Sans compter les conséquences sociales et sanitaires. Plusieurs familles ont dû déscolariser leurs enfants, le temps de retrouver un lieu où loger. Les évacuations ont aussi provoqué des traumatismes.
“Un stress aigu” pour les habitants évacués
“On a eu le cas d’un Monsieur d’origine haïtienne qui s’est effondré et qui verbalisait des idées noires : on a dû l’emmener aux urgences psychiatriques” témoigne ainsi François Lair, psychiatre de l’équipe mobile de l’hôpital de Cayenne, qui accompagnait Médecins du monde sur une évacuation récente. “Les conséquences au niveau psychique sont liées d’une part à un phénomène de perte de l’habitat, et à plus long terme, au phénomène de risque, avec une peur des interpellations et une difficulté de projection dans l’avenir, une notion de stress aigu” ajoute le médecin.
Pour certaines populations de Cayenne, les expulsions sont vécues en série. Dans le quartier dit de « Catéco », la destruction des habitats insalubres s’est faite en plusieurs temps : une première au printemps 2019, puis fin janvier, pour les 21 habitations restantes.
Certains habitants, essentiellement haïtiens, ont alors choisi de s’enfoncer un peu plus loin, dans le marécage, après avoir construit une passerelle, en bois de récupération, sur plus de 500 mètres. “Comme ils nous ont déménagé, on est venu ici” raconte ainsi Luis, brésilien. Avec ses huit enfants et son épouse, il a dû dormir deux mois à la rue.
Une ou plusieurs évacuations prévues à la fin du mois
“Les enfants dormaient dans la voiture” raconte le père de famille, qui dit avoir un titre de séjour français pour vivre en Guyane. “S’ils cassent ici, on ne sait pas où on va“, ajoute-t-il. L’île sur le marécage où il s’est reconstruit une maison est, elle aussi, visée par un jugement d’expulsion, contesté en justice par certains habitants.
Face à ces situations, le préfet ne compte pas pour autant stopper sa feuille de route. D’ici fin février confie-t-il à la presse, un ou plusieurs “petits” quartiers de l’agglomération devraient être évacués, avant une trêve pour la période électorale, en mars, avant les municipales.
Selon nos informations, le quartier de Nzilla, en centre ville, serait le prochain sur la liste. Gildo, brésilien, y vit avec son épouse depuis plus de 20 ans. Il paie un loyer à celui qui se dit propriétaire de sa maison, pourtant illicite. Cet artisan, qui dispose d’un titre de séjour, a même effectué des travaux, son salon est orné d’un carrelage immaculé. “J’ai tout refait pour le propriétaire, c’est un peu triste, ça va être démoli” lâche-t-il, défaitiste : “Tout le monde est inquiet ici, car on n’a pas d’explications pour l’instant“.

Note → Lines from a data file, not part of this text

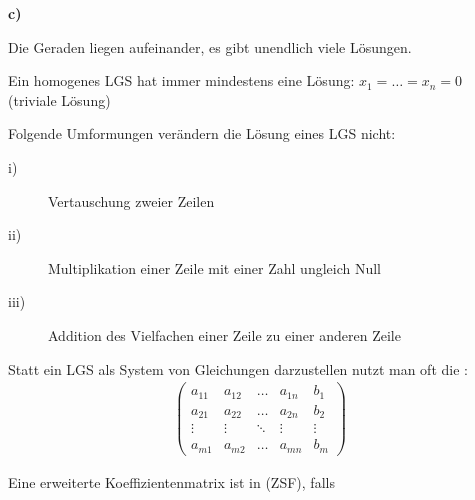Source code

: \begin{samepage}
\textbf{c)}
\begin{center}
\end{center}
Die Geraden liegen aufeinander, es gibt unendlich viele Lösungen.
\end{samepage}

Ein homogenes LGS hat immer mindestens eine Lösung: $x_1 = \dots = x_n = 0$ (triviale Lösung)

Folgende Umformungen verändern die Lösung eines LGS nicht:

\begin{description}
\item[i)]{Vertauschung zweier Zeilen}
\item[ii)]{Multiplikation einer Zeile mit einer Zahl ungleich Null}
\item[iii)]{Addition des Vielfachen einer Zeile zu einer anderen Zeile}
\end{description}

Statt ein LGS als System von Gleichungen darzustellen nutzt man oft die :
\begin{align*}
    \left(\begin{array}{cccc|c}
        a_{11} & a_{12} & \dots & a_{1n} & b_1 \\
        a_{21} & a_{22} & \dots & a_{2n} & b_2 \\
        \vdots & \vdots & \ddots & \vdots & \vdots \\
        a_{m1} & a_{m2} & \dots & a_{mn} & b_m
    \end{array}\right)
\end{align*}

Eine erweiterte Koeffizientenmatrix ist in  (ZSF), falls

Le préfet veut décourager l’immigration illégale
Dans son bureau, en centre ville de Cayenne, le préfet Marc Del Grande, assume sa politique de fermeté. Pas question de renoncer à son objectif d’une évacuation mensuelle. “L’idée n’est pas de réaliser une évacuation par mois pour le plaisir, une évacuation, cela se prépare de façon précise, en mobilisant l’ensemble des acteurs, les services sociaux et les forces de l’ordre” assure-t-il. Selon lui, des solutions d’hébergement sont proposées, notamment aux familles en situation régulière.

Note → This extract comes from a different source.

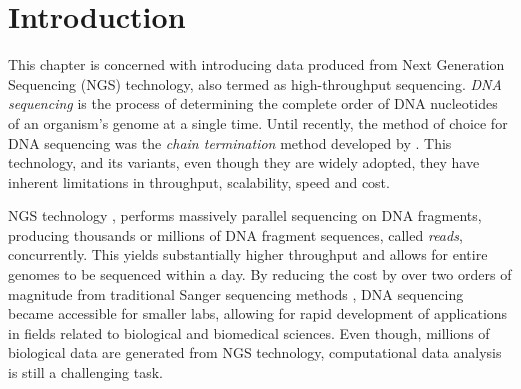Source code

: \section{Introduction} \label{data-intro-sect}
This chapter is concerned with introducing data produced from Next Generation Sequencing (NGS) technology, also termed as high-throughput sequencing. \emph{DNA sequencing} is the process of determining the complete order of DNA nucleotides of an organism's genome at a single time. Until recently, the method of choice for DNA sequencing was the \emph{chain termination} method developed by \citet{Sanger1977}. This technology, and its variants, even though they are widely adopted, they have inherent limitations in throughput, scalability, speed and cost. 

NGS technology \citep{Shendure2008, Mardis2008}, performs massively parallel sequencing on DNA fragments, producing thousands or millions of DNA fragment sequences, called \emph{reads}, concurrently. This yields substantially higher throughput and allows for entire genomes to be sequenced within a day. By reducing the cost by over two orders of magnitude from traditional Sanger sequencing methods \citep{Shendure2008}, DNA sequencing became accessible for smaller labs, allowing for rapid development of applications in fields related to biological and biomedical sciences. Even though, millions of biological data are generated from NGS technology, computational data analysis is still a challenging task.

Pour les personnes en situation illégale sur le territoire, le préfet assume sa position, avec, de façon clairement affichée, la volonté d’envoyer un message aux candidats à l’immigration. “La Guyane, qui a déjà beaucoup accueilli, se mettrait en danger si elle continuait à accueillir des personnes étrangères, qui s’installent irrégulièrement“, affirme Marc Del Grande, “la Guyane ne peut pas accueillir toutes celles et ceux qui voudraient s’installer irrégulièrement sur son sol, c’est bien le message qu’on souhaite envoyer aussi“.